▸ Task prompt
Where a record holds a picture, leave the picture out; otherwise repeat every record exactly.

▸ Records drawn from a dataset

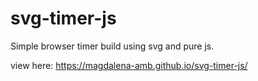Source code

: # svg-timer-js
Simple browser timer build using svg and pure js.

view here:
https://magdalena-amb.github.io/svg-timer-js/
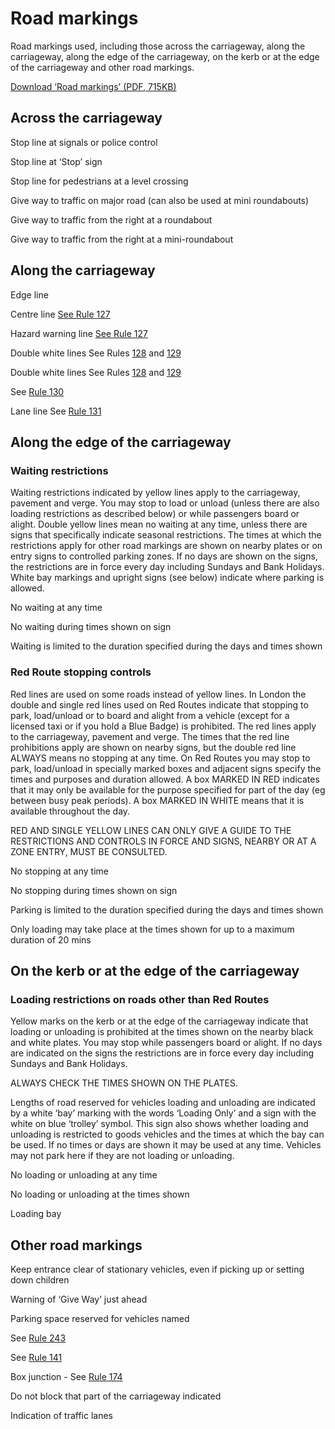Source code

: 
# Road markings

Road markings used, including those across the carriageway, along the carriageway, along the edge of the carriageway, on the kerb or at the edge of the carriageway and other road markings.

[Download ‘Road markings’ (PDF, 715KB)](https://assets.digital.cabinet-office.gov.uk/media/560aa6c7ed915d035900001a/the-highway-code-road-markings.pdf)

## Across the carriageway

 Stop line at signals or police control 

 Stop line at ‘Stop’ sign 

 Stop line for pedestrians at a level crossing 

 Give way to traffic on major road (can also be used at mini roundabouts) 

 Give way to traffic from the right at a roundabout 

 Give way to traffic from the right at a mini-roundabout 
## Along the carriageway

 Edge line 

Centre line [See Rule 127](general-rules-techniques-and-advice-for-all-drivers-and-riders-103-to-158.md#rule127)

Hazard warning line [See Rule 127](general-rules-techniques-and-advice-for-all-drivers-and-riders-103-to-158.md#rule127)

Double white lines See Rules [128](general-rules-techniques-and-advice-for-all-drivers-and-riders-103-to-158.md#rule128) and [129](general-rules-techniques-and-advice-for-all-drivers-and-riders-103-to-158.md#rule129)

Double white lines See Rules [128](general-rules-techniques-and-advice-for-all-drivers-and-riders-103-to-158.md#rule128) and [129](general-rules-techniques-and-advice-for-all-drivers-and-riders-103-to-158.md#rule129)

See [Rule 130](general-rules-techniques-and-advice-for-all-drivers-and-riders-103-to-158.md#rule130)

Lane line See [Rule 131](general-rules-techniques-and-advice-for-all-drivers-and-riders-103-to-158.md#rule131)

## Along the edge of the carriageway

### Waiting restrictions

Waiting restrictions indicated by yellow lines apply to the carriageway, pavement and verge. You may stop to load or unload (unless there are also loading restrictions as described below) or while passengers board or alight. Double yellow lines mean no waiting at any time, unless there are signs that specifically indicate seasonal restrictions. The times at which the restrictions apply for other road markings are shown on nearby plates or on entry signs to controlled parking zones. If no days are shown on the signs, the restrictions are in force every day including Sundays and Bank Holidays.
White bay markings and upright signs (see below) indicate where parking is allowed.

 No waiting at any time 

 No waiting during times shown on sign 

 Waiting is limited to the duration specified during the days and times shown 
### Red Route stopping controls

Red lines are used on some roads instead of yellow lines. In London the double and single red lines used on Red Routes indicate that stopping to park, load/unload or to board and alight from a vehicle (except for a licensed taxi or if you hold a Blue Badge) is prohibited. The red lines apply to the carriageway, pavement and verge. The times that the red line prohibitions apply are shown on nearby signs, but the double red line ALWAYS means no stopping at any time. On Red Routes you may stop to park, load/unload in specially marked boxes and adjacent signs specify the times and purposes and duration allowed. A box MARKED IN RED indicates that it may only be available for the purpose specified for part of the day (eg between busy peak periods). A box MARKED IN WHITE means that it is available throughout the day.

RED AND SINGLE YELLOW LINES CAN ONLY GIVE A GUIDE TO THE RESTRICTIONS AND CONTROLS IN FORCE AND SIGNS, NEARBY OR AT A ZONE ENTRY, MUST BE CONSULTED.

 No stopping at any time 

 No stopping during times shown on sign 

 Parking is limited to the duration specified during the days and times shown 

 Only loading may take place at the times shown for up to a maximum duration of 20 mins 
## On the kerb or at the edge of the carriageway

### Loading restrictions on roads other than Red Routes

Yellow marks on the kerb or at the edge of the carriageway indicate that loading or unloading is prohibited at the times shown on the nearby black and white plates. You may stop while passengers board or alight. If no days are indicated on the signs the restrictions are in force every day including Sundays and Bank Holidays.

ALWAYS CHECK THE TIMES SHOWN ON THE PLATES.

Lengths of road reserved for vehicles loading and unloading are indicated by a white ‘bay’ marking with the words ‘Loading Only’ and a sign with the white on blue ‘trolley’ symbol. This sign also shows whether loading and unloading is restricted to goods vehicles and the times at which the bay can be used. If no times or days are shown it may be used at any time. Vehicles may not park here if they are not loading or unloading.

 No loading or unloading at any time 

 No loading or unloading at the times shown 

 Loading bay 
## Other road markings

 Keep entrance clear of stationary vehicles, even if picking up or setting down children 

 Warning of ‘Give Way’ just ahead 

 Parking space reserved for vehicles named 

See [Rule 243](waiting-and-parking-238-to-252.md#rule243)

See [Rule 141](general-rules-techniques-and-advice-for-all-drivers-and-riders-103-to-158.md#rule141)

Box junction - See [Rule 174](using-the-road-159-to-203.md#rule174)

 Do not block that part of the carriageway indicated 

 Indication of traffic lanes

▸ Written response
Source code

: # svg-timer-js
Simple browser timer build using svg and pure js.

view here:
https://magdalena-amb.github.io/svg-timer-js/
Source code

: 
# Road markings

Road markings used, including those across the carriageway, along the carriageway, along the edge of the carriageway, on the kerb or at the edge of the carriageway and other road markings.

[Download ‘Road markings’ (PDF, 715KB)](https://assets.digital.cabinet-office.gov.uk/media/560aa6c7ed915d035900001a/the-highway-code-road-markings.pdf)

## Across the carriageway

 Stop line at signals or police control 

 Stop line at ‘Stop’ sign 

 Stop line for pedestrians at a level crossing 

 Give way to traffic on major road (can also be used at mini roundabouts) 

 Give way to traffic from the right at a roundabout 

 Give way to traffic from the right at a mini-roundabout 
## Along the carriageway

 Edge line 

Centre line [See Rule 127](general-rules-techniques-and-advice-for-all-drivers-and-riders-103-to-158.md#rule127)

Hazard warning line [See Rule 127](general-rules-techniques-and-advice-for-all-drivers-and-riders-103-to-158.md#rule127)

Double white lines See Rules [128](general-rules-techniques-and-advice-for-all-drivers-and-riders-103-to-158.md#rule128) and [129](general-rules-techniques-and-advice-for-all-drivers-and-riders-103-to-158.md#rule129)

Double white lines See Rules [128](general-rules-techniques-and-advice-for-all-drivers-and-riders-103-to-158.md#rule128) and [129](general-rules-techniques-and-advice-for-all-drivers-and-riders-103-to-158.md#rule129)

See [Rule 130](general-rules-techniques-and-advice-for-all-drivers-and-riders-103-to-158.md#rule130)

Lane line See [Rule 131](general-rules-techniques-and-advice-for-all-drivers-and-riders-103-to-158.md#rule131)

## Along the edge of the carriageway

### Waiting restrictions

Waiting restrictions indicated by yellow lines apply to the carriageway, pavement and verge. You may stop to load or unload (unless there are also loading restrictions as described below) or while passengers board or alight. Double yellow lines mean no waiting at any time, unless there are signs that specifically indicate seasonal restrictions. The times at which the restrictions apply for other road markings are shown on nearby plates or on entry signs to controlled parking zones. If no days are shown on the signs, the restrictions are in force every day including Sundays and Bank Holidays.
White bay markings and upright signs (see below) indicate where parking is allowed.

 No waiting at any time 

 No waiting during times shown on sign 

 Waiting is limited to the duration specified during the days and times shown 
### Red Route stopping controls

Red lines are used on some roads instead of yellow lines. In London the double and single red lines used on Red Routes indicate that stopping to park, load/unload or to board and alight from a vehicle (except for a licensed taxi or if you hold a Blue Badge) is prohibited. The red lines apply to the carriageway, pavement and verge. The times that the red line prohibitions apply are shown on nearby signs, but the double red line ALWAYS means no stopping at any time. On Red Routes you may stop to park, load/unload in specially marked boxes and adjacent signs specify the times and purposes and duration allowed. A box MARKED IN RED indicates that it may only be available for the purpose specified for part of the day (eg between busy peak periods). A box MARKED IN WHITE means that it is available throughout the day.

RED AND SINGLE YELLOW LINES CAN ONLY GIVE A GUIDE TO THE RESTRICTIONS AND CONTROLS IN FORCE AND SIGNS, NEARBY OR AT A ZONE ENTRY, MUST BE CONSULTED.

 No stopping at any time 

 No stopping during times shown on sign 

 Parking is limited to the duration specified during the days and times shown 

 Only loading may take place at the times shown for up to a maximum duration of 20 mins 
## On the kerb or at the edge of the carriageway

### Loading restrictions on roads other than Red Routes

Yellow marks on the kerb or at the edge of the carriageway indicate that loading or unloading is prohibited at the times shown on the nearby black and white plates. You may stop while passengers board or alight. If no days are indicated on the signs the restrictions are in force every day including Sundays and Bank Holidays.

ALWAYS CHECK THE TIMES SHOWN ON THE PLATES.

Lengths of road reserved for vehicles loading and unloading are indicated by a white ‘bay’ marking with the words ‘Loading Only’ and a sign with the white on blue ‘trolley’ symbol. This sign also shows whether loading and unloading is restricted to goods vehicles and the times at which the bay can be used. If no times or days are shown it may be used at any time. Vehicles may not park here if they are not loading or unloading.

 No loading or unloading at any time 

 No loading or unloading at the times shown 

 Loading bay 
## Other road markings

 Keep entrance clear of stationary vehicles, even if picking up or setting down children 

 Warning of ‘Give Way’ just ahead 

 Parking space reserved for vehicles named 

See [Rule 243](waiting-and-parking-238-to-252.md#rule243)

See [Rule 141](general-rules-techniques-and-advice-for-all-drivers-and-riders-103-to-158.md#rule141)

Box junction - See [Rule 174](using-the-road-159-to-203.md#rule174)

 Do not block that part of the carriageway indicated 

 Indication of traffic lanes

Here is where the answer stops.